_Work order_.
Working from the entries below, tally each line that holds "input". Give the tally and nothing else.

_Data provided_.
##########
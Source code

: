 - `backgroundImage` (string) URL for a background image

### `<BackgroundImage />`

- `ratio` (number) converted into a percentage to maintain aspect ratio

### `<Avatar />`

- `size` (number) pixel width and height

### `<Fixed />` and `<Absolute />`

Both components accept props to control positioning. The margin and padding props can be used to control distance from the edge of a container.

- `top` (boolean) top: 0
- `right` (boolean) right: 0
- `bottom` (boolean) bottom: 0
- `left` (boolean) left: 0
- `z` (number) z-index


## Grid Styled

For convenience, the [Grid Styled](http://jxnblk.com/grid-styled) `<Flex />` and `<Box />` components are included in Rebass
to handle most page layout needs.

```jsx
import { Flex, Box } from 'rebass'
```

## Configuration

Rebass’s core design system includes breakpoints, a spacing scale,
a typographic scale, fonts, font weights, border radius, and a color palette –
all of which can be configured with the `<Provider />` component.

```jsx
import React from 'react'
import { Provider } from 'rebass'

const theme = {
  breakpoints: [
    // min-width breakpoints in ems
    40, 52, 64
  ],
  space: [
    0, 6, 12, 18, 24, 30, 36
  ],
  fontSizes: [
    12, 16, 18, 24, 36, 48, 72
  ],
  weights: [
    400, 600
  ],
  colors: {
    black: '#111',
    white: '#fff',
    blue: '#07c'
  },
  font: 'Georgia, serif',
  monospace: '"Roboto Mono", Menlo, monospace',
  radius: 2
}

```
##########
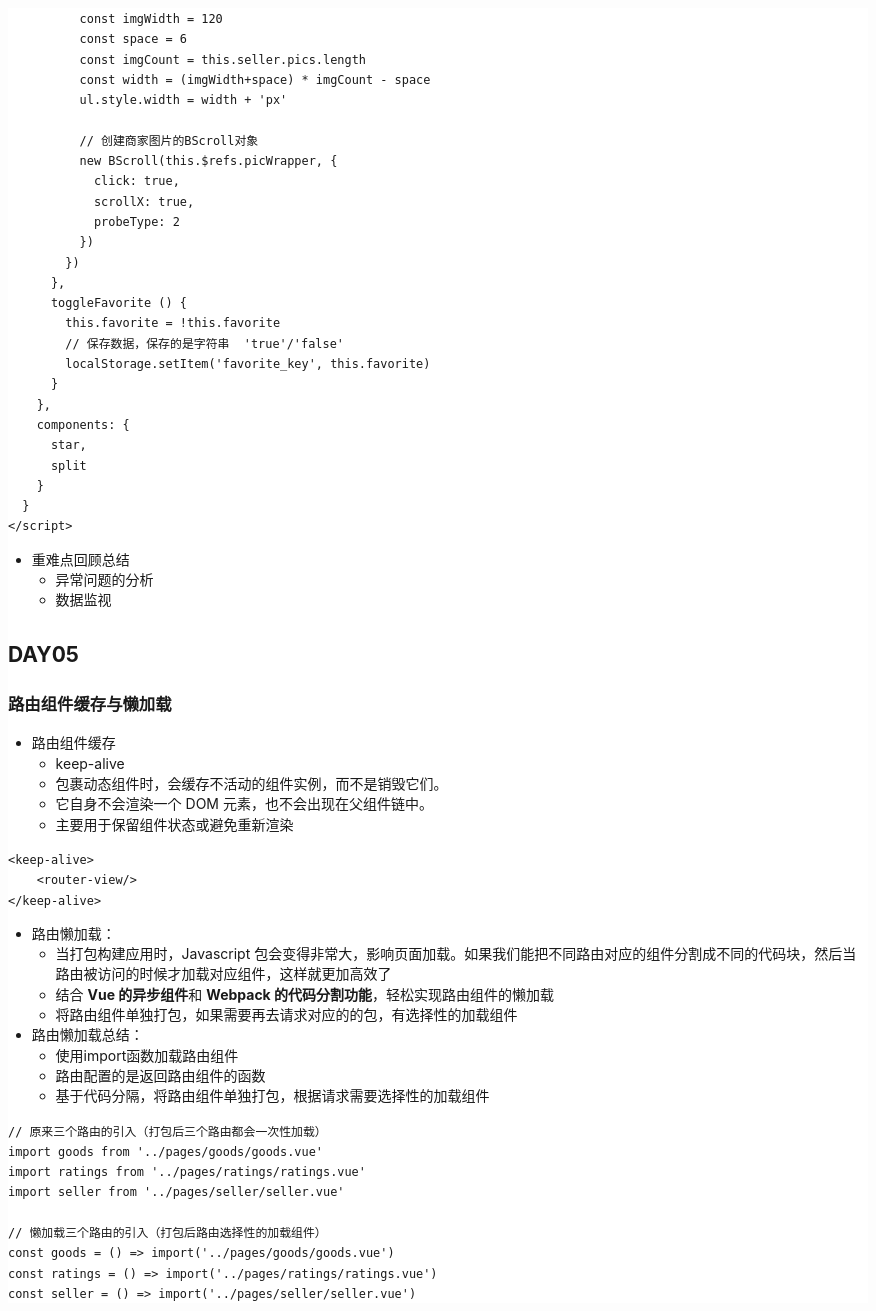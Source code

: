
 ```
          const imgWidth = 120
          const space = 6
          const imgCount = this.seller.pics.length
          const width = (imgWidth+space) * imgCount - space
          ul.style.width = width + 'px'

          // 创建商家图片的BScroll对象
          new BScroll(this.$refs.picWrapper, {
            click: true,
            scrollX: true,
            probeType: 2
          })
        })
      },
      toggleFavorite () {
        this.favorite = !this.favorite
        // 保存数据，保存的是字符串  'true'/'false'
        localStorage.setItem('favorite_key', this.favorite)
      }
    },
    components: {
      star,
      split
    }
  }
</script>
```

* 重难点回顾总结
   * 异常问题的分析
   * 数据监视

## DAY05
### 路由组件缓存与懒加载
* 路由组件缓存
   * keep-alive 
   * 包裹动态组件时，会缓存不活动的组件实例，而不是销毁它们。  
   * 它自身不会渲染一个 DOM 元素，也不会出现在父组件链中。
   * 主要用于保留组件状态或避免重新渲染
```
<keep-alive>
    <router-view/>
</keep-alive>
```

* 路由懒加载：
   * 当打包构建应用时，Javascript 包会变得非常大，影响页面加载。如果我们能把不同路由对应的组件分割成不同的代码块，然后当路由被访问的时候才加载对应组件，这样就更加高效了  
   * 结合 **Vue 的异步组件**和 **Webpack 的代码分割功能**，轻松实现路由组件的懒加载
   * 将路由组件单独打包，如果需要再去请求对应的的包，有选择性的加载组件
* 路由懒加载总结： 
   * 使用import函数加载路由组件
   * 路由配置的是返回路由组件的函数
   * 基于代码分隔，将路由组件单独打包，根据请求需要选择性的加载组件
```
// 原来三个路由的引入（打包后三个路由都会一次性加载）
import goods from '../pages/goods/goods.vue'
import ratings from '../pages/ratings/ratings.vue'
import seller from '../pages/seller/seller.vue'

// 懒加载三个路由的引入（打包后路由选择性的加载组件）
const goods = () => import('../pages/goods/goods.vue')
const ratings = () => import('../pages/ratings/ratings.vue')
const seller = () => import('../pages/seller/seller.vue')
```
##########
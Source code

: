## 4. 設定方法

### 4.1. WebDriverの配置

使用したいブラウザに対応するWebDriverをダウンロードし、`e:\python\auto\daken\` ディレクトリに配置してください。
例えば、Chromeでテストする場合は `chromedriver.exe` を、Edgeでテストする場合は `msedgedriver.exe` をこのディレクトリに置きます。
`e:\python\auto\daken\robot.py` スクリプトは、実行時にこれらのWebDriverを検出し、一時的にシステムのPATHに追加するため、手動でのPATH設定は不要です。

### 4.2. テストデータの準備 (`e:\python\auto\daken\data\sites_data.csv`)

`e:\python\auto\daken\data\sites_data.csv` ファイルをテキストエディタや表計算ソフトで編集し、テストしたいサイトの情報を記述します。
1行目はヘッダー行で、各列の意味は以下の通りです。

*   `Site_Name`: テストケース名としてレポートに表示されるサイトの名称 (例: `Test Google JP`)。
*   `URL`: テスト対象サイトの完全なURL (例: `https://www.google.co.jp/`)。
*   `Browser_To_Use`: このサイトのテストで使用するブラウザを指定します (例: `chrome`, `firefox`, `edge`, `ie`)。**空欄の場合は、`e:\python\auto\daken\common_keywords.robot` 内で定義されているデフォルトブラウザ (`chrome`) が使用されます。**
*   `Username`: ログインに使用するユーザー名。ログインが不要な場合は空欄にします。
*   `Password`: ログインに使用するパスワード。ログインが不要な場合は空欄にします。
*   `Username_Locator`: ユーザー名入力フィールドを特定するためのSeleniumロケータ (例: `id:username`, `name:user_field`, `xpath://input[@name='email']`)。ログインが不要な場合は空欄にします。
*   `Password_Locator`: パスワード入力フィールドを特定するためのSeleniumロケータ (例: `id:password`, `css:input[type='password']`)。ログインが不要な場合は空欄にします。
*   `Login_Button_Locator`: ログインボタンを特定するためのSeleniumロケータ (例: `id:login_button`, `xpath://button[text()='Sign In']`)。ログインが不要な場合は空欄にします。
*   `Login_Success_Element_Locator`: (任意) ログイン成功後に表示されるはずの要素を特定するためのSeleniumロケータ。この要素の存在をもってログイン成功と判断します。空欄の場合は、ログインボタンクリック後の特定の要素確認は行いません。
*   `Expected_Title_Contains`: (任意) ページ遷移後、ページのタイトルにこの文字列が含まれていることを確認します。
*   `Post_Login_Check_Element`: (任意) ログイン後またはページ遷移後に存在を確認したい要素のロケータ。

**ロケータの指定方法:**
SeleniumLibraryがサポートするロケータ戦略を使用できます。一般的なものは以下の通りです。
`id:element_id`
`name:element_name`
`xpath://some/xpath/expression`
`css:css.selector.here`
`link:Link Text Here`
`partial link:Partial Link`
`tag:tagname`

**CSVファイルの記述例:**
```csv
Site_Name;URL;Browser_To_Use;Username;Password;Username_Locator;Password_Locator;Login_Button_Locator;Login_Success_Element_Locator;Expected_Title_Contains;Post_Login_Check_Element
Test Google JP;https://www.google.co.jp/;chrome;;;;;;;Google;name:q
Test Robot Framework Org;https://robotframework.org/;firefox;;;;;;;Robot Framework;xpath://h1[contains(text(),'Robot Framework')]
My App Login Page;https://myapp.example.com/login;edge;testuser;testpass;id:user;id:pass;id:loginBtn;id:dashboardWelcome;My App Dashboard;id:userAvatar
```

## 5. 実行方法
##########
_Response_.
2